*** The records Section Begins ***
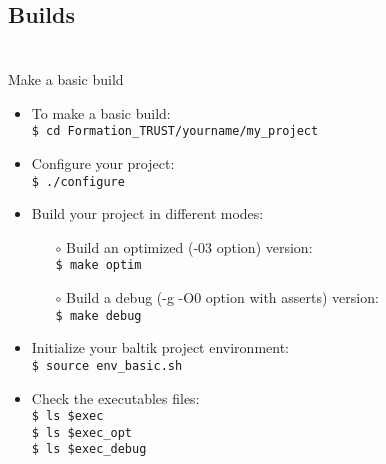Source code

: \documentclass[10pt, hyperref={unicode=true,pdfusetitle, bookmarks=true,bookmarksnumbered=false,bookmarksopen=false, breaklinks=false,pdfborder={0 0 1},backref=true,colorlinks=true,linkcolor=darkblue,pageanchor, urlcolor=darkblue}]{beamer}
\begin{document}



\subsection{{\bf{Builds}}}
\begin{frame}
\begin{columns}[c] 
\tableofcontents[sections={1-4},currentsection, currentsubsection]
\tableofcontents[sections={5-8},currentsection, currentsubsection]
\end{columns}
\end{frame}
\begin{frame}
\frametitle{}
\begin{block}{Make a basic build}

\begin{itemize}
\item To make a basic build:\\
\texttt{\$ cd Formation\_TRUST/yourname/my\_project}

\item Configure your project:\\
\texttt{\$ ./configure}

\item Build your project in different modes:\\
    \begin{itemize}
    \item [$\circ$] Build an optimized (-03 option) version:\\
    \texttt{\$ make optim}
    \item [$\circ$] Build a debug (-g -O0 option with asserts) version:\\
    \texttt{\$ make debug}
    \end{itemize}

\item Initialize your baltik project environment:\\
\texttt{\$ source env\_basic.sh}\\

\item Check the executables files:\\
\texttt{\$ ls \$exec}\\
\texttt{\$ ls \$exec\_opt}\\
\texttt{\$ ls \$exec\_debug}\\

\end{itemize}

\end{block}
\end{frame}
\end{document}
*** The records Section Ends ***
*** The records Section Begins ***
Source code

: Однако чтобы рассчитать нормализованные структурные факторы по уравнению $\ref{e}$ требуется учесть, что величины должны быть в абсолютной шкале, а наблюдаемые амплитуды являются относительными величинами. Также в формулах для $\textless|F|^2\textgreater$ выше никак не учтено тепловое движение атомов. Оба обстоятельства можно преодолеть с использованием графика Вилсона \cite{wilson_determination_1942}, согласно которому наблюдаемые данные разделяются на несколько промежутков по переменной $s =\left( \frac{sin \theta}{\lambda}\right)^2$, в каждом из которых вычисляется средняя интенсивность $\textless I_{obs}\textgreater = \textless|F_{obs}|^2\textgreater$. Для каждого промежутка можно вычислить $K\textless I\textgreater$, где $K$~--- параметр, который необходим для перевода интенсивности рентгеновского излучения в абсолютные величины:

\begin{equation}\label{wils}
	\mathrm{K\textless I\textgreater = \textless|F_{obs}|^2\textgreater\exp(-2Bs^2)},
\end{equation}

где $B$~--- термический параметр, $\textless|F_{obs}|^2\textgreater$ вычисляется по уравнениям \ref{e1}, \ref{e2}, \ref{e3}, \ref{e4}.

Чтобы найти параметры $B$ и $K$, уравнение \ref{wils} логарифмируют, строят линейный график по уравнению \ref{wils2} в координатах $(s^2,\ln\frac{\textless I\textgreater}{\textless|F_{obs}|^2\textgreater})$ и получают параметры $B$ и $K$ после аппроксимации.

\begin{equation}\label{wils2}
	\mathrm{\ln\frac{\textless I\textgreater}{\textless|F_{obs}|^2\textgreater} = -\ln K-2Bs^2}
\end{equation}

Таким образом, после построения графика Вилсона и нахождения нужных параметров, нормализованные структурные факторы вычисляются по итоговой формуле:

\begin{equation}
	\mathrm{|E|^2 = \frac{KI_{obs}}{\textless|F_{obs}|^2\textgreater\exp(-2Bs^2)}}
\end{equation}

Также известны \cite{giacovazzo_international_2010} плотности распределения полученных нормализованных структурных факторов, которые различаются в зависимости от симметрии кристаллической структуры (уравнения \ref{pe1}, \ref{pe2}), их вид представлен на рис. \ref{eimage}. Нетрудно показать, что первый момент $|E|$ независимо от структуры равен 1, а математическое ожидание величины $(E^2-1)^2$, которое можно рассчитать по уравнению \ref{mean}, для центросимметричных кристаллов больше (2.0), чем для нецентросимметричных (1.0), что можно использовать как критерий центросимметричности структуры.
*** The records Section Ends ***
*** The records Section Begins ***
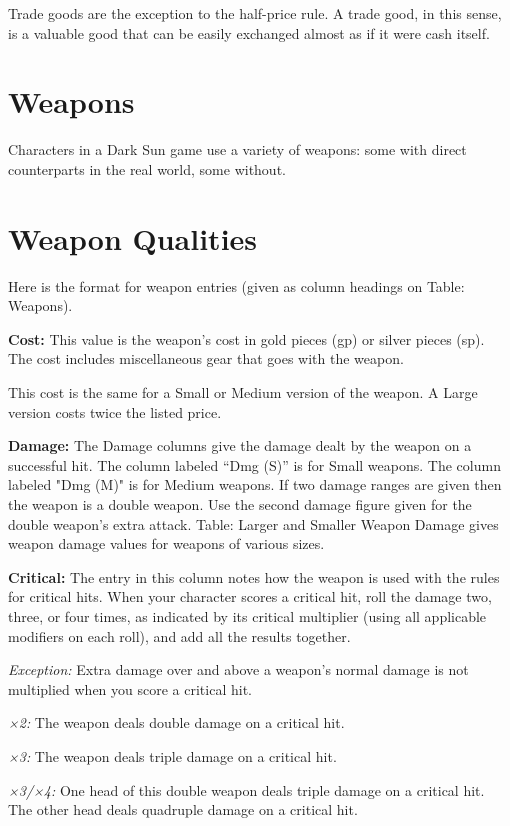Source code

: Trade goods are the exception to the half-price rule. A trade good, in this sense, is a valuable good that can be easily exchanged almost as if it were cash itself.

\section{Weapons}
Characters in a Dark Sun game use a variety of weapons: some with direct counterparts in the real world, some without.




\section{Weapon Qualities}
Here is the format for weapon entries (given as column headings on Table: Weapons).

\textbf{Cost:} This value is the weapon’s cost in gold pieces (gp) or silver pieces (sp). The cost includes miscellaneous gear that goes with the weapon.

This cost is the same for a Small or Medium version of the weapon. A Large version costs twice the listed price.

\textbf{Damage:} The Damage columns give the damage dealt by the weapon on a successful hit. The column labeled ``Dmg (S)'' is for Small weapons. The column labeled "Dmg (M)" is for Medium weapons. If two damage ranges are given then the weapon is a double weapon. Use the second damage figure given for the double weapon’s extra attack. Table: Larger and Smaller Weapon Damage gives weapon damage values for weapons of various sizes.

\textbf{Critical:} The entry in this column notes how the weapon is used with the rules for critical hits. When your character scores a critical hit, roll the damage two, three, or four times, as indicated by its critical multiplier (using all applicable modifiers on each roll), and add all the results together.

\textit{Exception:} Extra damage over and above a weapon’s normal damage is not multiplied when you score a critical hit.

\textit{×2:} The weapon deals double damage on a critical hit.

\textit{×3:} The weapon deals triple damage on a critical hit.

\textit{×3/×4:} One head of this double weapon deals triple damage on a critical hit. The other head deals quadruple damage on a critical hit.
*** The records Section Ends ***
**Problem to work on**: Within the listing above, tally the lines holding the word "that". Give the tally only.

**Response to the task**: 2